THE TASK —
Nothing but the pictures should be dropped; repeat the rest of the data below exactly.

*** Opening INPUT FOR THIS TASK ***

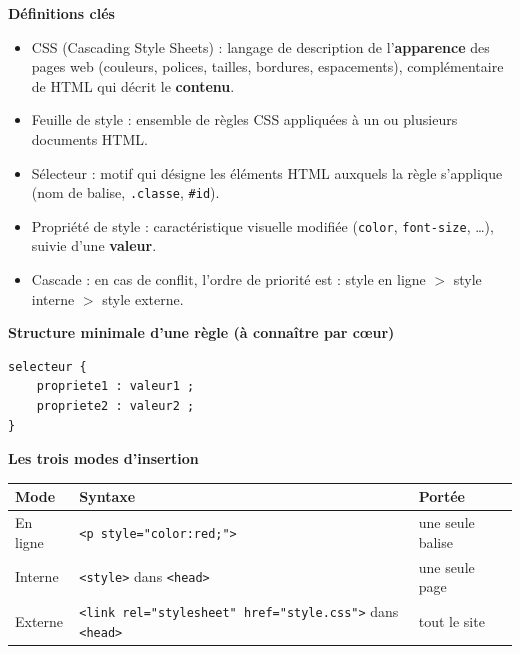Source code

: \documentclass[11pt]{article}
\newcommand{\cle}[1]{{\popxbold\color{popdark}#1}}
\begin{document}
\begin{bilan}
\textbf{Définitions clés}
\begin{itemize}
  \item \cle{CSS} (Cascading Style Sheets) : langage de description de l'\textbf{apparence} des pages web (couleurs, polices, tailles, bordures, espacements), complémentaire de HTML qui décrit le \textbf{contenu}.
  \item \cle{Feuille de style} : ensemble de règles CSS appliquées à un ou plusieurs documents HTML.
  \item \cle{Sélecteur} : motif qui désigne les éléments HTML auxquels la règle s'applique (nom de balise, \texttt{.classe}, \texttt{\#id}).
  \item \cle{Propriété de style} : caractéristique visuelle modifiée (\texttt{color}, \texttt{font-size}, \ldots), suivie d'une \textbf{valeur}.
  \item \cle{Cascade} : en cas de conflit, l'ordre de priorité est : style en ligne $>$ style interne $>$ style externe.
\end{itemize}

\textbf{Structure minimale d'une règle (à connaître par cœur)}
\begin{lstlisting}
selecteur {
    propriete1 : valeur1 ;
    propriete2 : valeur2 ;
}
\end{lstlisting}

\textbf{Les trois modes d'insertion}
\begin{center}
\begin{tabularx}{\linewidth}{|l|X|X|}
\hline
\rowcolor{popblueL} \textbf{Mode} & \textbf{Syntaxe} & \textbf{Portée} \\
\hline
En ligne & \texttt{<p style="color:red;">} & une seule balise \\
\hline
Interne & \texttt{<style>} dans \texttt{<head>} & une seule page \\
\hline
Externe & \texttt{<link rel="stylesheet" href="style.css">} dans \texttt{<head>} & tout le site \\
\hline
\end{tabularx}
\end{center}


\end{bilan}
\end{document}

*** Closing INPUT FOR THIS TASK ***

EXERCISE RESULT —
Source code

: \documentclass[11pt]{article}
\newcommand{\cle}[1]{{\popxbold\color{popdark}#1}}
\begin{document}
\begin{bilan}
\textbf{Définitions clés}
\begin{itemize}
  \item \cle{CSS} (Cascading Style Sheets) : langage de description de l'\textbf{apparence} des pages web (couleurs, polices, tailles, bordures, espacements), complémentaire de HTML qui décrit le \textbf{contenu}.
  \item \cle{Feuille de style} : ensemble de règles CSS appliquées à un ou plusieurs documents HTML.
  \item \cle{Sélecteur} : motif qui désigne les éléments HTML auxquels la règle s'applique (nom de balise, \texttt{.classe}, \texttt{\#id}).
  \item \cle{Propriété de style} : caractéristique visuelle modifiée (\texttt{color}, \texttt{font-size}, \ldots), suivie d'une \textbf{valeur}.
  \item \cle{Cascade} : en cas de conflit, l'ordre de priorité est : style en ligne $>$ style interne $>$ style externe.
\end{itemize}

\textbf{Structure minimale d'une règle (à connaître par cœur)}
\begin{lstlisting}
selecteur {
    propriete1 : valeur1 ;
    propriete2 : valeur2 ;
}
\end{lstlisting}

\textbf{Les trois modes d'insertion}
\begin{center}
\begin{tabularx}{\linewidth}{|l|X|X|}
\hline
\rowcolor{popblueL} \textbf{Mode} & \textbf{Syntaxe} & \textbf{Portée} \\
\hline
En ligne & \texttt{<p style="color:red;">} & une seule balise \\
\hline
Interne & \texttt{<style>} dans \texttt{<head>} & une seule page \\
\hline
Externe & \texttt{<link rel="stylesheet" href="style.css">} dans \texttt{<head>} & tout le site \\
\hline
\end{tabularx}
\end{center}


\end{bilan}
\end{document}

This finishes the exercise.